(Information given Opens)

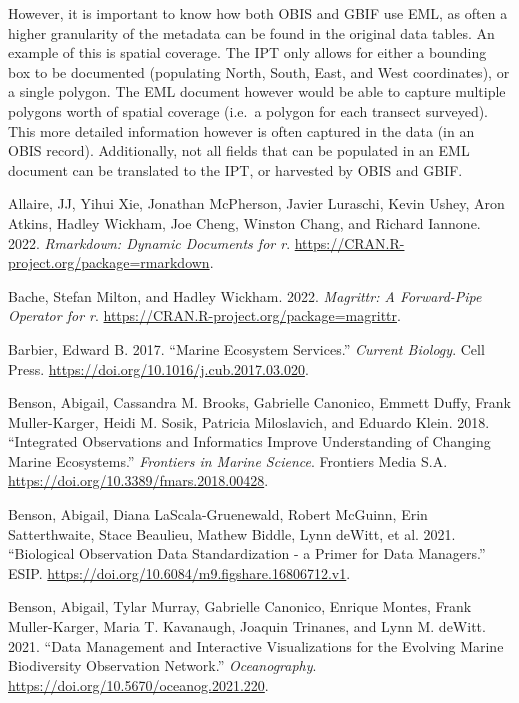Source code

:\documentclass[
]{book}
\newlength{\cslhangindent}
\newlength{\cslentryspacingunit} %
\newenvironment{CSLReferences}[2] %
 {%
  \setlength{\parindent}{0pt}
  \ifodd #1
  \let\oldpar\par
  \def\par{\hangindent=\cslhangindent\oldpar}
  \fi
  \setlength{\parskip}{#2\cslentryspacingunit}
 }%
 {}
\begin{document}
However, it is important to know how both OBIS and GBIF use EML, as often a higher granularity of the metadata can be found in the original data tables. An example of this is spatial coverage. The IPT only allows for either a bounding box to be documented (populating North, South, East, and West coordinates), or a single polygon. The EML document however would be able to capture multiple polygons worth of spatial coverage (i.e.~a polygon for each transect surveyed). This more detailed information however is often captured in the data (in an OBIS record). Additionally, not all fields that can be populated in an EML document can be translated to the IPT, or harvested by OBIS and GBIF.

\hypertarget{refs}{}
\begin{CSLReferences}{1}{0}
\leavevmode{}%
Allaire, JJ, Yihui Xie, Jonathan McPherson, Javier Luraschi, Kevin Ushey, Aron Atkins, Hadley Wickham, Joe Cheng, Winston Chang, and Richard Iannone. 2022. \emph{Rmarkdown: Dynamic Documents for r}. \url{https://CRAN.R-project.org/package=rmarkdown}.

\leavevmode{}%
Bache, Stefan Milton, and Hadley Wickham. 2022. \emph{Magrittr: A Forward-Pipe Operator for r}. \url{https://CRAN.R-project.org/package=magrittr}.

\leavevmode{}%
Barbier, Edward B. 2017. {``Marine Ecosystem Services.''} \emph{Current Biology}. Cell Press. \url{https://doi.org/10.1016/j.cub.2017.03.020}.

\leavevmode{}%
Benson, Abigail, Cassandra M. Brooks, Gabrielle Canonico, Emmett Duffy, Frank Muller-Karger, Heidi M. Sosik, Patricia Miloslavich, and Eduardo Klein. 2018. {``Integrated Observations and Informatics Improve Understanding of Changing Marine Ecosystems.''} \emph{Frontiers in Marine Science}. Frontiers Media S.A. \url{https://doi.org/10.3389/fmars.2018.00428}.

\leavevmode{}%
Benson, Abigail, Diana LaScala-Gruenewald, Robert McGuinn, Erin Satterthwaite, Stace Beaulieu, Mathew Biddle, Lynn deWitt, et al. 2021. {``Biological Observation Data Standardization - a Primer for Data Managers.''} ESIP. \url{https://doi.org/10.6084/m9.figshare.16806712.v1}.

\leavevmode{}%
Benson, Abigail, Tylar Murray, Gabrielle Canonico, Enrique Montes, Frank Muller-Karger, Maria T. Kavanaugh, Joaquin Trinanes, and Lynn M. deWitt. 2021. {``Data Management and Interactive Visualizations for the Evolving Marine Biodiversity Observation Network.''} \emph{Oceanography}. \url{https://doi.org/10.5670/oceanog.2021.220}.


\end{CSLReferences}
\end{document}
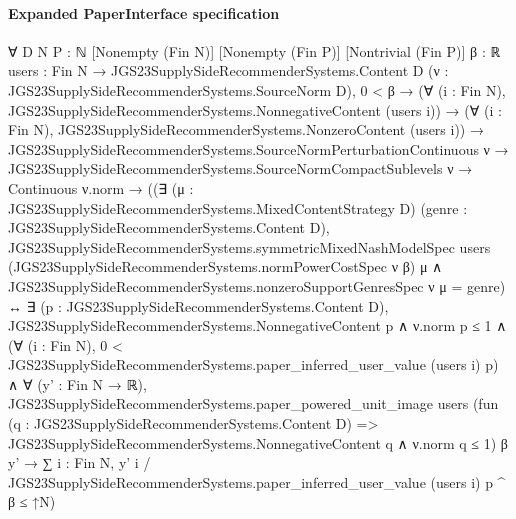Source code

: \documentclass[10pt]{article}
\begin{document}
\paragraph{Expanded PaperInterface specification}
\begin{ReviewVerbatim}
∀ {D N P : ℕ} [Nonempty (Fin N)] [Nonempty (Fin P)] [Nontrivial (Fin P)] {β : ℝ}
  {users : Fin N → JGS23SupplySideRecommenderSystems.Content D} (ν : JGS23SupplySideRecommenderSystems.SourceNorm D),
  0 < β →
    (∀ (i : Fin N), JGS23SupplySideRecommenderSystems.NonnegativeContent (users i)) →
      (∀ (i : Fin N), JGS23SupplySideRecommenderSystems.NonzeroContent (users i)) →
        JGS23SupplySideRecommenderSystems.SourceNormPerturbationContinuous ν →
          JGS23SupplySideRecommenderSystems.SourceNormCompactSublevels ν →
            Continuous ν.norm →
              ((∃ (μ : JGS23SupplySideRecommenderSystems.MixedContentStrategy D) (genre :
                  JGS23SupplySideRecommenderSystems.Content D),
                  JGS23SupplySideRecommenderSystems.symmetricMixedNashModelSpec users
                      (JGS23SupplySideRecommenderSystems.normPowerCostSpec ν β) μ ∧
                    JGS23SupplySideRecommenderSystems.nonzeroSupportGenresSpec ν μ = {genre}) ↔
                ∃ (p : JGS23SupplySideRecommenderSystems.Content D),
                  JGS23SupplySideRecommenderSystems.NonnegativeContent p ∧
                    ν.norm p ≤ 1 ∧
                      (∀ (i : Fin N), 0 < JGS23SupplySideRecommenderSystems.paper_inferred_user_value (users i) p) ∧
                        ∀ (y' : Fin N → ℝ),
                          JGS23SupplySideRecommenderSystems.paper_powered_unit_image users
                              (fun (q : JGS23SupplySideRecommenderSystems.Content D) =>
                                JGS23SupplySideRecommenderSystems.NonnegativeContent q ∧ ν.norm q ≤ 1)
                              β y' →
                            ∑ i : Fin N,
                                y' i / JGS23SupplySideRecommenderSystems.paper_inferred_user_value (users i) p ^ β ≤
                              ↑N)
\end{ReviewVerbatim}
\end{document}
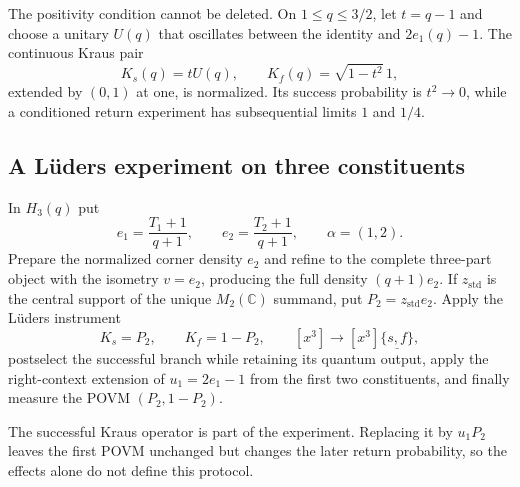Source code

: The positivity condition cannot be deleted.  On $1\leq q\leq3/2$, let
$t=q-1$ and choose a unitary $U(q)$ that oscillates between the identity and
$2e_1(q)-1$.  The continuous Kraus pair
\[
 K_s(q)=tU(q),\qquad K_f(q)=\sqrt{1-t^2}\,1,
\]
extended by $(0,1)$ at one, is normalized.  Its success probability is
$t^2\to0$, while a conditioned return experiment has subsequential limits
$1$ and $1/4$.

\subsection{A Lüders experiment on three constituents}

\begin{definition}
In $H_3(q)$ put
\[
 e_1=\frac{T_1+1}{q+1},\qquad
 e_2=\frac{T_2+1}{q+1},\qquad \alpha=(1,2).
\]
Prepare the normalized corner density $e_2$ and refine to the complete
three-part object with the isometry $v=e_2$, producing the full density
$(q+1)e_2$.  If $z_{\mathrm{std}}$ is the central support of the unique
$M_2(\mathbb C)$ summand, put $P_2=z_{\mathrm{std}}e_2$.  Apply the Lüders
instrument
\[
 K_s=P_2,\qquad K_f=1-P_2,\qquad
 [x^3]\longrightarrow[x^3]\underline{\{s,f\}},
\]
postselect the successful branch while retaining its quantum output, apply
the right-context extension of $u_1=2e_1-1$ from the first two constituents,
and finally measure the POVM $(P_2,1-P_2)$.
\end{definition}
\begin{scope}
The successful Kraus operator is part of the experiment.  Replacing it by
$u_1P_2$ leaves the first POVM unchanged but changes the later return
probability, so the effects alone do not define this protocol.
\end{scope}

(Information given Closes)

* **Assignment**
What you give back should be exactly the lines of the entries above from the one containing "Prepare the normalized" to the end, and nothing more.

* **Written solution**
Prepare the normalized corner density $e_2$ and refine to the complete
three-part object with the isometry $v=e_2$, producing the full density
$(q+1)e_2$.  If $z_{\mathrm{std}}$ is the central support of the unique
$M_2(\mathbb C)$ summand, put $P_2=z_{\mathrm{std}}e_2$.  Apply the Lüders
instrument
\[
 K_s=P_2,\qquad K_f=1-P_2,\qquad
 [x^3]\longrightarrow[x^3]\underline{\{s,f\}},
\]
postselect the successful branch while retaining its quantum output, apply
the right-context extension of $u_1=2e_1-1$ from the first two constituents,
and finally measure the POVM $(P_2,1-P_2)$.
\end{definition}
\begin{scope}
The successful Kraus operator is part of the experiment.  Replacing it by
$u_1P_2$ leaves the first POVM unchanged but changes the later return
probability, so the effects alone do not define this protocol.
\end{scope}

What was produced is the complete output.